For many people, looking back to their best high school days means highlighting their homecoming game and dance experience – but it works a little differently at the Northern Utah Academy of Math, Engineering and Science (NUAMES).
Now, before you start pitying us poor NUAMES kids, stop to think for a minute. Sure, homecoming may have been fun, but I’ll bet it came with its ups and downs.
Girls, think about dress shopping. As exciting as it is to get asked or ask someone to a dance, the frustration starts here.
Dress shopping takes an insane amount of time – running from store to store trying to find the perfect dress gets old fast.
Not to mention the prices on those things . . . you finally find your fairytale gown, only to discover that you would have to spend your life savings to buy it. No fun.
Similarly, the dance and the date itself can be expensive. Whether you split the check or not, the cost of the day date, dinner, tickets and outfit eventually adds up.
Luckily, if you strive on this kind of excited-but-stressed feeling, NUAMES still offers plenty of dances, from the semi-formal winter ball to the all-out schmancy prom.
As has been tradition for years, the first dance is a stomp, held on the patio behind D2 and fittingly named the Stomp Under the Stars.

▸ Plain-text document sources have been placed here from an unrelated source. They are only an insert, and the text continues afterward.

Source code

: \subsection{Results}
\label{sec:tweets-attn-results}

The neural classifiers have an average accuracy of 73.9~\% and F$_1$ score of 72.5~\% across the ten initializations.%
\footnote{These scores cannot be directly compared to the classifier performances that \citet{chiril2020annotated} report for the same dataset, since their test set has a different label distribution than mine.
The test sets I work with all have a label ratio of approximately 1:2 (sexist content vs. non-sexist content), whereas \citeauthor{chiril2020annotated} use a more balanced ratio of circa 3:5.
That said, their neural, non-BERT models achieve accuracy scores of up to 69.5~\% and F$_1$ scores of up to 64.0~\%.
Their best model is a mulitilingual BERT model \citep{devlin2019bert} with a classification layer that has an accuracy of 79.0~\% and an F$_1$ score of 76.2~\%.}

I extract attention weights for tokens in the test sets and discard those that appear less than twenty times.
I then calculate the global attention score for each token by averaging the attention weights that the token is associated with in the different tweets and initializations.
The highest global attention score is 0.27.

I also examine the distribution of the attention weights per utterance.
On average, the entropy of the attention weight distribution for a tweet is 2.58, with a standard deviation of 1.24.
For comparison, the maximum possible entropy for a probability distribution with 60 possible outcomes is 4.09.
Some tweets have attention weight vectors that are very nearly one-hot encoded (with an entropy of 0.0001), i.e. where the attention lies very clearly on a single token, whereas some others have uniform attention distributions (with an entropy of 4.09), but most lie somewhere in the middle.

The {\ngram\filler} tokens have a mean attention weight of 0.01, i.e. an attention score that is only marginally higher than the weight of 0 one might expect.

Although NUAMES doesn’t hold their own homecoming, there’s nothing preventing students from attending the game and dance at other high schools.
NUAMES students come from all over northern Utah, so attending another school’s homecoming is a nice opportunity for them to visit old friends who went to different high schools.
We NUAMES Nighthawks don’t have our own sports teams (thus no homecoming game or dance), but we practice robotics almost religiously. As you can tell, we’re not afraid to admit it. Why else would you go to a math, science and engineering school?
But robotics is just one of the many extracurricular activities NUAMES offers – there’s still model United Nations, math club, Technology Student Association, cyber patriot and so on.
But again, for students who thrive on big social events like homecoming, there are options.
For instance, NUAMES kids are allowed to attend Weber State’s homecoming festivities as long as they have a Wildcard.
Just asking around a bit, though, it did seem like most NUAMES kids were not aware they had this opportunity. Once they found out, some still seemed to be hesitant about attending.
Personally, I can understand that going to so many events with mainly traditional college students can be intimidating, but I think it would be a great way to meet new people.
I think NUAMES not having its own homecoming isn’t a tragic thing – we’re offered so many more opportunities than traditional high school students, and I believe the tradeoff is worth it.